Input data:

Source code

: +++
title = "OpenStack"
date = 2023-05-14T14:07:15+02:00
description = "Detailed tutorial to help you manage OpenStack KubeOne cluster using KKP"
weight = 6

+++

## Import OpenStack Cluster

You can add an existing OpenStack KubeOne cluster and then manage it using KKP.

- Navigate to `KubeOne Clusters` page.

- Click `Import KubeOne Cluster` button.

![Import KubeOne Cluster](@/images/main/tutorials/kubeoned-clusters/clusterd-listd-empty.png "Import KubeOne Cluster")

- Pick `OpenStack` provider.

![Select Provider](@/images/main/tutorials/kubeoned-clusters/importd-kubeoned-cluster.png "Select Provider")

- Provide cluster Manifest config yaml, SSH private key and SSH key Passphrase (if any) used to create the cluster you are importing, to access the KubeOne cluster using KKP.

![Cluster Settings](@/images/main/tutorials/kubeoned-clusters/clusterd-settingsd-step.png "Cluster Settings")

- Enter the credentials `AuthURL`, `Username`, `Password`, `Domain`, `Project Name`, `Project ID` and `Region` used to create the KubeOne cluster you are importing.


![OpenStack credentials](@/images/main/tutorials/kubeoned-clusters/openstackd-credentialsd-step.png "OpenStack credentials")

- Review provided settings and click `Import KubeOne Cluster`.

What you will do: The entries above need to be transcribed with no differences at all.

Result of the task:
Source code

: +++
title = "OpenStack"
date = 2023-05-14T14:07:15+02:00
description = "Detailed tutorial to help you manage OpenStack KubeOne cluster using KKP"
weight = 6

+++

## Import OpenStack Cluster

You can add an existing OpenStack KubeOne cluster and then manage it using KKP.

- Navigate to `KubeOne Clusters` page.

- Click `Import KubeOne Cluster` button.

![Import KubeOne Cluster](@/images/main/tutorials/kubeoned-clusters/clusterd-listd-empty.png "Import KubeOne Cluster")

- Pick `OpenStack` provider.

![Select Provider](@/images/main/tutorials/kubeoned-clusters/importd-kubeoned-cluster.png "Select Provider")

- Provide cluster Manifest config yaml, SSH private key and SSH key Passphrase (if any) used to create the cluster you are importing, to access the KubeOne cluster using KKP.

![Cluster Settings](@/images/main/tutorials/kubeoned-clusters/clusterd-settingsd-step.png "Cluster Settings")

- Enter the credentials `AuthURL`, `Username`, `Password`, `Domain`, `Project Name`, `Project ID` and `Region` used to create the KubeOne cluster you are importing.


![OpenStack credentials](@/images/main/tutorials/kubeoned-clusters/openstackd-credentialsd-step.png "OpenStack credentials")

- Review provided settings and click `Import KubeOne Cluster`.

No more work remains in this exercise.